EUR/USD Market Update
- The EUR/USD increased by 0.10% to 1.1417 despite robust US economic indicators.
- The US Core PCE inflation rate climbed to 2.8% year-on-year, with initial unemployment claims dropping to 218,000.
- The Federal Reserve voted 9-2 to maintain interest rates, with Powell downplaying expectations of a rate cut in September.
On Thursday, following strong economic data from the US, the EUR/USD pair gained some ground. This development seems to support the Federal Reserve’s cautious stance on lowering interest rates, as evident from the previous day’s discussions. Currently, the exchange rate stands at 1.1417, maintaining its stability.
Right before Wall Street opened, the Fed’s favored inflation indicator—the Core Personal Consumption Expenditures (PCE) price index—exceeded predictions, indicating that prices are rising beyond last month’s levels. Additional data confirmed that the labor market remains strong, as the number of Americans submitting unemployment claims dropped below expectations.
The day before, the Federal Reserve opted not to change its rates, with two dissenting votes. Governors Michelle Bowman and Christopher Waller advocated for a 25 basis point rate cut. In a press conference, Fed Chair Jerome Powell emphasized that a September rate cut is not guaranteed.
This led to a rise in the US dollar, as reflected in the US Dollar Index (DXY), which moved up by 0.16% to 100.05.
Meanwhile, in Europe, inflation appears to hover around the European Central Bank’s (ECB) 2% target, following new CPI data from Germany, France, Italy, and Spain.
Market participants are gearing up for the upcoming July non-farm payroll figures being released on Friday, alongside the ISM Manufacturing PMI and Consumer Sentiment Index from the University of Michigan.
Daily Digest Market Overview: EUR/USD Remains Stable Amid Strong US Employment Report
- The initial jobless claims for the week ending July 26th dropped to 218,000, outperforming the anticipated 224,000. Economists predict 110,000 new employment benefits in the July non-farm payroll report.
- The Core PCE, the Fed’s key inflation measure, increased by 2.8% year-on-year in June, slightly up from 2.7% in May. Simultaneously, the headline PCE rose from 2.3% to 2.6%, just above market expectations of 2.5%.
- The Fed’s monetary policy statement pointed out that while unemployment remains low and inflation is slightly elevated, economic growth has slowed in the first half of the year.
- The committee reaffirmed its objectives of maximizing employment and maintaining inflation at 2%, while acknowledging rising uncertainties about the economic outlook.
- The released US GDP figures surpassing expectations for the second quarter, along with solid ADP employment statistics, support Powell’s assertion that current economic conditions don’t indicate a restrictive monetary policy.

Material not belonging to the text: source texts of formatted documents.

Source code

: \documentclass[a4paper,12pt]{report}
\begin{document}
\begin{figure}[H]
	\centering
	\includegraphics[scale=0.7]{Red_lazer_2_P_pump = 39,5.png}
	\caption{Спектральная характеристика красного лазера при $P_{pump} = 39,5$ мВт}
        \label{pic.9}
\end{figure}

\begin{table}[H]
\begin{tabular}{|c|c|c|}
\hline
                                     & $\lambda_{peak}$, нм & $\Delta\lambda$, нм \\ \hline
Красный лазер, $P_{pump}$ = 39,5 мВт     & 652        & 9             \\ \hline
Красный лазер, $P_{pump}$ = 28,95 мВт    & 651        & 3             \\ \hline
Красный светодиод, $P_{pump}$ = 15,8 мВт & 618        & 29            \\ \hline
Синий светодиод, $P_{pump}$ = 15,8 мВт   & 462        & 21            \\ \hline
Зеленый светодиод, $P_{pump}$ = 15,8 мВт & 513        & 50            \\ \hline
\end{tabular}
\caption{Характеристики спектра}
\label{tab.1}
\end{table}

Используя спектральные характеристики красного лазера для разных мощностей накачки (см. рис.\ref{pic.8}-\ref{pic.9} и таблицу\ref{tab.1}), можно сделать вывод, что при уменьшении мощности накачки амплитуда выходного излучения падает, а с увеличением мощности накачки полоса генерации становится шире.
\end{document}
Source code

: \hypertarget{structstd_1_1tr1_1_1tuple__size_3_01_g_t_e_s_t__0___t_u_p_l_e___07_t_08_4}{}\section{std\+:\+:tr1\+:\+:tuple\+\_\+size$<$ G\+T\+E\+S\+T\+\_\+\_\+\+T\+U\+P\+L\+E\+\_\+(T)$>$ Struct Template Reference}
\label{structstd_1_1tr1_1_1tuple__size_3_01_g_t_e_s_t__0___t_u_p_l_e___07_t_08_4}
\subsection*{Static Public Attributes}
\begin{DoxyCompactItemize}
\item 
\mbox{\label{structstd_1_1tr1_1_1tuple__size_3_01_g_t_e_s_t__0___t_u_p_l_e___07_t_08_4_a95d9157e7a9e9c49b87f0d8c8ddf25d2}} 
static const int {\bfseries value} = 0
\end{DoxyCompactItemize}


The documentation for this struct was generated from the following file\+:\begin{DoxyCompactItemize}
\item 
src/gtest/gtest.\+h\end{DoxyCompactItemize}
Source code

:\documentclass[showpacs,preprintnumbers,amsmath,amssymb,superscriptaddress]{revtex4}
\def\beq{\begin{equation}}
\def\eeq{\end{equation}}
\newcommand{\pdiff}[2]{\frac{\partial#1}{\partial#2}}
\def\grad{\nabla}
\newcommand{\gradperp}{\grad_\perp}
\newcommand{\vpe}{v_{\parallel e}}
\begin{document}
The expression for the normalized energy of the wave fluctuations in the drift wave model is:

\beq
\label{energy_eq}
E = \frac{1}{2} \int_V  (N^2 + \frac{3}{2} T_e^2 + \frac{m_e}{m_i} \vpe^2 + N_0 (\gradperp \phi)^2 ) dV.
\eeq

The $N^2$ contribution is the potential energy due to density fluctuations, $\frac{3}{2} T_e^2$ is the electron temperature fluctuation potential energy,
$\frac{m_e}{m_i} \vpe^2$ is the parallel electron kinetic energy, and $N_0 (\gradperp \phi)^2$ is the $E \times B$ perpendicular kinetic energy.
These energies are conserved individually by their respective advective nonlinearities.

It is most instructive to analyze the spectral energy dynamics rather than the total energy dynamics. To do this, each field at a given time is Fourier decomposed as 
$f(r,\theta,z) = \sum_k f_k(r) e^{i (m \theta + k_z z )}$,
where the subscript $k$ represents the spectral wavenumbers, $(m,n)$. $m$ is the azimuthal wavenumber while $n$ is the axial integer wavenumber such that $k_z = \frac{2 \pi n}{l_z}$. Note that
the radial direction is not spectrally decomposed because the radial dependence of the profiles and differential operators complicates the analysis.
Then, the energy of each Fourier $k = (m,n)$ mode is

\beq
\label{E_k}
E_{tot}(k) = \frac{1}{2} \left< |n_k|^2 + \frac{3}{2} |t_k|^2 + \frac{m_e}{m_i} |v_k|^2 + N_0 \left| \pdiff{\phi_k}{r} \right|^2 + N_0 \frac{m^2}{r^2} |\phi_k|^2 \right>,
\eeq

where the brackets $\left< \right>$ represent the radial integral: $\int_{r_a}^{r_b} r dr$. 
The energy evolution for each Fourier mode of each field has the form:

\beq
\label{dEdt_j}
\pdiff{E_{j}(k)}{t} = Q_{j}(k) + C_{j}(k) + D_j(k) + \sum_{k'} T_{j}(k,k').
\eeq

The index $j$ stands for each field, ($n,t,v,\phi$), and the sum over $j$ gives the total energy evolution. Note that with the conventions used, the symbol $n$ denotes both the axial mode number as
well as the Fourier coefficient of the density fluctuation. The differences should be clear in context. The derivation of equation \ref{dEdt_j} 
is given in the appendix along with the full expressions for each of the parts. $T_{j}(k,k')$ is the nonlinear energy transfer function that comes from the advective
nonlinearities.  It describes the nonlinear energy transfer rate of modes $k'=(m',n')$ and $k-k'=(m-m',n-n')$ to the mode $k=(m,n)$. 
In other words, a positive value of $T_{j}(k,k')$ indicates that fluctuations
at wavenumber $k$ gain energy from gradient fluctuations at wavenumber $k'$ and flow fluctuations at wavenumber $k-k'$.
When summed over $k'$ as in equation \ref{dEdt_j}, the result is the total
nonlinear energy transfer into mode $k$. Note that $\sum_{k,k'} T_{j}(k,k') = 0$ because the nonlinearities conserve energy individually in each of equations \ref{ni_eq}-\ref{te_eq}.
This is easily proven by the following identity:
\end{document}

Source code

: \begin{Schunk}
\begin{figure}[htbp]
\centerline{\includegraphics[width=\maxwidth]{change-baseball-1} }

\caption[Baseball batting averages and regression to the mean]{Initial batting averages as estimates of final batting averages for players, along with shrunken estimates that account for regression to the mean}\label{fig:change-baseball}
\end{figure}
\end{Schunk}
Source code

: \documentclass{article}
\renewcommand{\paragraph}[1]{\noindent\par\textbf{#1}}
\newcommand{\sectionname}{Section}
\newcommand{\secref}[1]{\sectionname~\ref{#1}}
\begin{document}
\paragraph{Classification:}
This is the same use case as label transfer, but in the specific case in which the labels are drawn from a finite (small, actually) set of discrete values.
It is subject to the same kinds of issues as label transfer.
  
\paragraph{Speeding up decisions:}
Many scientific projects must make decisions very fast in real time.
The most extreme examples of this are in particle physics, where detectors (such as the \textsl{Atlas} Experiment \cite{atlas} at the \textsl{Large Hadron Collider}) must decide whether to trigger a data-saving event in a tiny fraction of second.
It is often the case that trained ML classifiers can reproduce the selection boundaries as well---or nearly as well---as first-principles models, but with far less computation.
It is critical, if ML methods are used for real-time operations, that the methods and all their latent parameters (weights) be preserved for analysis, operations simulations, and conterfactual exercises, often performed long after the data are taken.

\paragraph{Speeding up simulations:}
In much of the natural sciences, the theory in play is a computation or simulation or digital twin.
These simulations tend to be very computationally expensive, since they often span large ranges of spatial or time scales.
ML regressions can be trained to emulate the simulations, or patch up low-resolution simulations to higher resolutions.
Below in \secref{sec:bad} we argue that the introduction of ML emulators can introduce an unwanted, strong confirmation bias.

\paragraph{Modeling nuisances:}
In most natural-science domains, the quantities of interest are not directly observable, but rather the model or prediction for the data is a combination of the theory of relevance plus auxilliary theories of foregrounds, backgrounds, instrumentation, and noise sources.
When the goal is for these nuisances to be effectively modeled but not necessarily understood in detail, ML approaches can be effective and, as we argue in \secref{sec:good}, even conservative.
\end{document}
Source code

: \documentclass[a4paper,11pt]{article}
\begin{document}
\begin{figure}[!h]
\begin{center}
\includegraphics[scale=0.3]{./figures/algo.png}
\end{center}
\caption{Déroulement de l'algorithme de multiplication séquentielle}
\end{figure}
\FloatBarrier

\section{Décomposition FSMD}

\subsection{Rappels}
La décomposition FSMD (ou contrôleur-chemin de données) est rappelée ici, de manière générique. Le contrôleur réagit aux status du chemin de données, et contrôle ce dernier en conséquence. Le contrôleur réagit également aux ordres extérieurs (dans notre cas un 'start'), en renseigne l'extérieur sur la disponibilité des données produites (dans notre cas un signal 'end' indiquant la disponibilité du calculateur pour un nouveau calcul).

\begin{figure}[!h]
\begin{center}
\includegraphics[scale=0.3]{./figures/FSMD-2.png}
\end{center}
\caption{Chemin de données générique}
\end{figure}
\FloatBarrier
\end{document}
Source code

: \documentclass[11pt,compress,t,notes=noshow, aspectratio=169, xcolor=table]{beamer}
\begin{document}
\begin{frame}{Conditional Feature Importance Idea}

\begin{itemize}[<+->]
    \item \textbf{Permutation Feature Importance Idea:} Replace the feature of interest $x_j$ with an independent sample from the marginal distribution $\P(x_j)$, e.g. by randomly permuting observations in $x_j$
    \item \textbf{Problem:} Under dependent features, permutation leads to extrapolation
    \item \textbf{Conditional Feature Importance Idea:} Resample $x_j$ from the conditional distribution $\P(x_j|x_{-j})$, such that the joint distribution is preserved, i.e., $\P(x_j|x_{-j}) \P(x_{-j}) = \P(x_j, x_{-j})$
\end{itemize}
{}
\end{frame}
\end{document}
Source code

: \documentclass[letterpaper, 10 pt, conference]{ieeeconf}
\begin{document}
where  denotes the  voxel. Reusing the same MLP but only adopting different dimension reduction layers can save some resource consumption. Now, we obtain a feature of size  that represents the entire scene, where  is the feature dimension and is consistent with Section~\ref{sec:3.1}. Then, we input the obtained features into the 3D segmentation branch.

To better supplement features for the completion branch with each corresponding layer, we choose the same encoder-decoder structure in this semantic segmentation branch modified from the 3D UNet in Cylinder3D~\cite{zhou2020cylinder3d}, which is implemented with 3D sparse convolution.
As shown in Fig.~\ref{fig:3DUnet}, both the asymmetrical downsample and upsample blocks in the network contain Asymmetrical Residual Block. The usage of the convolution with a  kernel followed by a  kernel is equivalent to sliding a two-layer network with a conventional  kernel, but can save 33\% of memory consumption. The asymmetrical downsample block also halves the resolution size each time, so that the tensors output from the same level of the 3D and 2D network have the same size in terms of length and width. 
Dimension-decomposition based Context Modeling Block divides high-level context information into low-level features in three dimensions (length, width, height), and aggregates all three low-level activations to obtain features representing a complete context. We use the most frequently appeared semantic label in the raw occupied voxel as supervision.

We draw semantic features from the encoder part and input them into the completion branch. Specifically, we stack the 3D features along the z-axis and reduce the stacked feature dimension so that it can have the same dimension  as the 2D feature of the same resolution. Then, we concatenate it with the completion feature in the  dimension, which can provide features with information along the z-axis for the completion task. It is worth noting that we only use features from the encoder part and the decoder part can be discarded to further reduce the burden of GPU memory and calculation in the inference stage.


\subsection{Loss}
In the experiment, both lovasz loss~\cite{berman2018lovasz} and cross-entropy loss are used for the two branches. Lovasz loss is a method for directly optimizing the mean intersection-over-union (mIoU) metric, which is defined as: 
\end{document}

- In the Eurozone, inflation in Germany decreased from 2% to 1.8%, while Italy’s figures fell from 1.8% to 1.7%. France’s inflation slightly exceeded expectations at 0.9%, and Spain’s inflation rose from 2.3% to 2.7%.
- Looking ahead, Deutsche Bank does not anticipate further reductions in ECB policy, forecasting a potential rate hike by the end of 2026.
Technical Outlook: EUR/USD Neutral Following Standoff Around 1.1400
The EUR/USD exchange rate recently found some support if the 100-day Simple Moving Average (SMA) at 1.1361 held at the 1.1400 level. Buyers entered around that point, preventing further declines just above 1.1401. The relative strength index (RSI) suggests sellers are currently in control but may be consolidating after dipping to 34.60, with the RSI now rising to 34.70. Still, there are indications of more potential downward movement for the pair.
If the EUR/USD slips below 1.1400, the next significant test would be the 100-day SMA and a level around 1.1300. On the flip side, if it climbs beyond 1.1500, the 50-day SMA at 1.1572 comes into play.